WHAT TO PRODUCE – The reply should consist of the full listing, written out exactly.

RECORDS SUPPLIED –

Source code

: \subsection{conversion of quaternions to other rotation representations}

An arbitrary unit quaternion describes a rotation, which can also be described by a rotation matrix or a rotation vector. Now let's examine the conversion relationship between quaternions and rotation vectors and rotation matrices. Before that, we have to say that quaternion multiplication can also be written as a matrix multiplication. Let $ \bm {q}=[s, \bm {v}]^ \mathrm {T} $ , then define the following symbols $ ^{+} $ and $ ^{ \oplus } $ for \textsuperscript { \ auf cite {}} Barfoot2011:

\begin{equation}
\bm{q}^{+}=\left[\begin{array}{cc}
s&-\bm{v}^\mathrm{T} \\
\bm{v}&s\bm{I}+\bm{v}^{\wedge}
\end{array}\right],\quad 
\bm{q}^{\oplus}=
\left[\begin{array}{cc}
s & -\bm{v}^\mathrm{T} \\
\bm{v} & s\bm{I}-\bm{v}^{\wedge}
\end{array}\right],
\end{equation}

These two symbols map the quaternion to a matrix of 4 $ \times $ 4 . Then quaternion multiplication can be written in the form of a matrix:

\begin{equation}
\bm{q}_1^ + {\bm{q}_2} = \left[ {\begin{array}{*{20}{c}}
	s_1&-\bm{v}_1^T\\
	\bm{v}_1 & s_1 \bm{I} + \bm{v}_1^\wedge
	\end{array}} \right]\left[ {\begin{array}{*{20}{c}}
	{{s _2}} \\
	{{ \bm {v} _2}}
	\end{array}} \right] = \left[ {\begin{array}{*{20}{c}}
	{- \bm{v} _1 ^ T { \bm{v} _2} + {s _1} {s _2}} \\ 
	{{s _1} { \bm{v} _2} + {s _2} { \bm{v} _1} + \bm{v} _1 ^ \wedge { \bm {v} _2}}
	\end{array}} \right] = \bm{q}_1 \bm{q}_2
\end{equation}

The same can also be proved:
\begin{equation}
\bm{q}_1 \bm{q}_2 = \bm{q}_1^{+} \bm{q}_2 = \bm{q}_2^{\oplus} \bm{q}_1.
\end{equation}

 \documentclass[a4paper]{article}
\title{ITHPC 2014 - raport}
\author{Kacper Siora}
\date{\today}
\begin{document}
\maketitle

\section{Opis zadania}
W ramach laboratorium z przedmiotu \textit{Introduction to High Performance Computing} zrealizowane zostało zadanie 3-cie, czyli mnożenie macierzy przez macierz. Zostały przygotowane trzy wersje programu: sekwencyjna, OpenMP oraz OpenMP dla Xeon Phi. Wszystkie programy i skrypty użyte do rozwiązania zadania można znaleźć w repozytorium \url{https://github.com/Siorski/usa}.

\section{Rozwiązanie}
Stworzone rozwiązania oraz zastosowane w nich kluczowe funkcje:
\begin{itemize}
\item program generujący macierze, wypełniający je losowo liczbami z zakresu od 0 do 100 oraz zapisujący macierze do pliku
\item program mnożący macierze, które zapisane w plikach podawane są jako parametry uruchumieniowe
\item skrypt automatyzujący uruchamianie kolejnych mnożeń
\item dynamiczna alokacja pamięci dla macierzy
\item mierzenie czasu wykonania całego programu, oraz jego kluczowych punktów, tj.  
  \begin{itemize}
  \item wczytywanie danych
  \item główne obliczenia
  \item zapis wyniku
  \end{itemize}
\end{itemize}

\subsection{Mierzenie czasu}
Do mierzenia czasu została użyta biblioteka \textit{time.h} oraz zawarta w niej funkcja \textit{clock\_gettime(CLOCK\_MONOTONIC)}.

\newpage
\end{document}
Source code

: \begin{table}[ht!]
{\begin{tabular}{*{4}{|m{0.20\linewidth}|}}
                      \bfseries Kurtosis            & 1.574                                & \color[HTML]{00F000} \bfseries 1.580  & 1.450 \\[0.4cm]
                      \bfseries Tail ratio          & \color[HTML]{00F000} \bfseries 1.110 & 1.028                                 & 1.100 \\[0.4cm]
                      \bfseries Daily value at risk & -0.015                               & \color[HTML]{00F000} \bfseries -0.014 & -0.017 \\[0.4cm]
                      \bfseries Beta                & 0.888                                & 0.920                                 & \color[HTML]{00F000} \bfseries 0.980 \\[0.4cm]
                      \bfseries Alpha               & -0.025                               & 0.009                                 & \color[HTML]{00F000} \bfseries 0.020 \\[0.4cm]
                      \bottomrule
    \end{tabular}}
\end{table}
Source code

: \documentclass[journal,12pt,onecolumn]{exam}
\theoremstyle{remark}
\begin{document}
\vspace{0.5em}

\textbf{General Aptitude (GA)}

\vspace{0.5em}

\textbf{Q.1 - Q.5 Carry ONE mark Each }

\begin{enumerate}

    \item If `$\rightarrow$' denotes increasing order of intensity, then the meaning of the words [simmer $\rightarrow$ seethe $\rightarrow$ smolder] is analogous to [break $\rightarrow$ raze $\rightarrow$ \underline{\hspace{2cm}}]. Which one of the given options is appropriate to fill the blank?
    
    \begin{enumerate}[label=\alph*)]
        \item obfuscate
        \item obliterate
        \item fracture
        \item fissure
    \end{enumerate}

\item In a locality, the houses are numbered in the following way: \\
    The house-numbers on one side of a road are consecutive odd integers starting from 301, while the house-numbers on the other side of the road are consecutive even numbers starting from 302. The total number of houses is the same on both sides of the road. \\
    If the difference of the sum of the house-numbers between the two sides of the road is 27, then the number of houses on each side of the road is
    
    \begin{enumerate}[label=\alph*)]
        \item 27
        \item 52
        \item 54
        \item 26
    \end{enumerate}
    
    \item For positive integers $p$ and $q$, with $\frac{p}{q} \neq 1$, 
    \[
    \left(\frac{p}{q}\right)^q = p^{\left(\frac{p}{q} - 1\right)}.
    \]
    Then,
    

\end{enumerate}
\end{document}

ANSWER TO THIS TASK –
Source code

: \subsection{conversion of quaternions to other rotation representations}

An arbitrary unit quaternion describes a rotation, which can also be described by a rotation matrix or a rotation vector. Now let's examine the conversion relationship between quaternions and rotation vectors and rotation matrices. Before that, we have to say that quaternion multiplication can also be written as a matrix multiplication. Let $ \bm {q}=[s, \bm {v}]^ \mathrm {T} $ , then define the following symbols $ ^{+} $ and $ ^{ \oplus } $ for \textsuperscript { \ auf cite {}} Barfoot2011:

\begin{equation}
\bm{q}^{+}=\left[\begin{array}{cc}
s&-\bm{v}^\mathrm{T} \\
\bm{v}&s\bm{I}+\bm{v}^{\wedge}
\end{array}\right],\quad 
\bm{q}^{\oplus}=
\left[\begin{array}{cc}
s & -\bm{v}^\mathrm{T} \\
\bm{v} & s\bm{I}-\bm{v}^{\wedge}
\end{array}\right],
\end{equation}

These two symbols map the quaternion to a matrix of 4 $ \times $ 4 . Then quaternion multiplication can be written in the form of a matrix:

\begin{equation}
\bm{q}_1^ + {\bm{q}_2} = \left[ {\begin{array}{*{20}{c}}
	s_1&-\bm{v}_1^T\\
	\bm{v}_1 & s_1 \bm{I} + \bm{v}_1^\wedge
	\end{array}} \right]\left[ {\begin{array}{*{20}{c}}
	{{s _2}} \\
	{{ \bm {v} _2}}
	\end{array}} \right] = \left[ {\begin{array}{*{20}{c}}
	{- \bm{v} _1 ^ T { \bm{v} _2} + {s _1} {s _2}} \\ 
	{{s _1} { \bm{v} _2} + {s _2} { \bm{v} _1} + \bm{v} _1 ^ \wedge { \bm {v} _2}}
	\end{array}} \right] = \bm{q}_1 \bm{q}_2
\end{equation}

The same can also be proved:
\begin{equation}
\bm{q}_1 \bm{q}_2 = \bm{q}_1^{+} \bm{q}_2 = \bm{q}_2^{\oplus} \bm{q}_1.
\end{equation}

 \documentclass[a4paper]{article}
\title{ITHPC 2014 - raport}
\author{Kacper Siora}
\date{\today}
\begin{document}
\maketitle

\section{Opis zadania}
W ramach laboratorium z przedmiotu \textit{Introduction to High Performance Computing} zrealizowane zostało zadanie 3-cie, czyli mnożenie macierzy przez macierz. Zostały przygotowane trzy wersje programu: sekwencyjna, OpenMP oraz OpenMP dla Xeon Phi. Wszystkie programy i skrypty użyte do rozwiązania zadania można znaleźć w repozytorium \url{https://github.com/Siorski/usa}.

\section{Rozwiązanie}
Stworzone rozwiązania oraz zastosowane w nich kluczowe funkcje:
\begin{itemize}
\item program generujący macierze, wypełniający je losowo liczbami z zakresu od 0 do 100 oraz zapisujący macierze do pliku
\item program mnożący macierze, które zapisane w plikach podawane są jako parametry uruchumieniowe
\item skrypt automatyzujący uruchamianie kolejnych mnożeń
\item dynamiczna alokacja pamięci dla macierzy
\item mierzenie czasu wykonania całego programu, oraz jego kluczowych punktów, tj.  
  \begin{itemize}
  \item wczytywanie danych
  \item główne obliczenia
  \item zapis wyniku
  \end{itemize}
\end{itemize}

\subsection{Mierzenie czasu}
Do mierzenia czasu została użyta biblioteka \textit{time.h} oraz zawarta w niej funkcja \textit{clock\_gettime(CLOCK\_MONOTONIC)}.

\newpage
\end{document}
Source code

: \begin{table}[ht!]
{\begin{tabular}{*{4}{|m{0.20\linewidth}|}}
                      \bfseries Kurtosis            & 1.574                                & \color[HTML]{00F000} \bfseries 1.580  & 1.450 \\[0.4cm]
                      \bfseries Tail ratio          & \color[HTML]{00F000} \bfseries 1.110 & 1.028                                 & 1.100 \\[0.4cm]
                      \bfseries Daily value at risk & -0.015                               & \color[HTML]{00F000} \bfseries -0.014 & -0.017 \\[0.4cm]
                      \bfseries Beta                & 0.888                                & 0.920                                 & \color[HTML]{00F000} \bfseries 0.980 \\[0.4cm]
                      \bfseries Alpha               & -0.025                               & 0.009                                 & \color[HTML]{00F000} \bfseries 0.020 \\[0.4cm]
                      \bottomrule
    \end{tabular}}
\end{table}
Source code

: \documentclass[journal,12pt,onecolumn]{exam}
\theoremstyle{remark}
\begin{document}
\vspace{0.5em}

\textbf{General Aptitude (GA)}

\vspace{0.5em}

\textbf{Q.1 - Q.5 Carry ONE mark Each }

\begin{enumerate}

    \item If `$\rightarrow$' denotes increasing order of intensity, then the meaning of the words [simmer $\rightarrow$ seethe $\rightarrow$ smolder] is analogous to [break $\rightarrow$ raze $\rightarrow$ \underline{\hspace{2cm}}]. Which one of the given options is appropriate to fill the blank?
    
    \begin{enumerate}[label=\alph*)]
        \item obfuscate
        \item obliterate
        \item fracture
        \item fissure
    \end{enumerate}

\item In a locality, the houses are numbered in the following way: \\
    The house-numbers on one side of a road are consecutive odd integers starting from 301, while the house-numbers on the other side of the road are consecutive even numbers starting from 302. The total number of houses is the same on both sides of the road. \\
    If the difference of the sum of the house-numbers between the two sides of the road is 27, then the number of houses on each side of the road is
    
    \begin{enumerate}[label=\alph*)]
        \item 27
        \item 52
        \item 54
        \item 26
    \end{enumerate}
    
    \item For positive integers $p$ and $q$, with $\frac{p}{q} \neq 1$, 
    \[
    \left(\frac{p}{q}\right)^q = p^{\left(\frac{p}{q} - 1\right)}.
    \]
    Then,
    

\end{enumerate}
\end{document}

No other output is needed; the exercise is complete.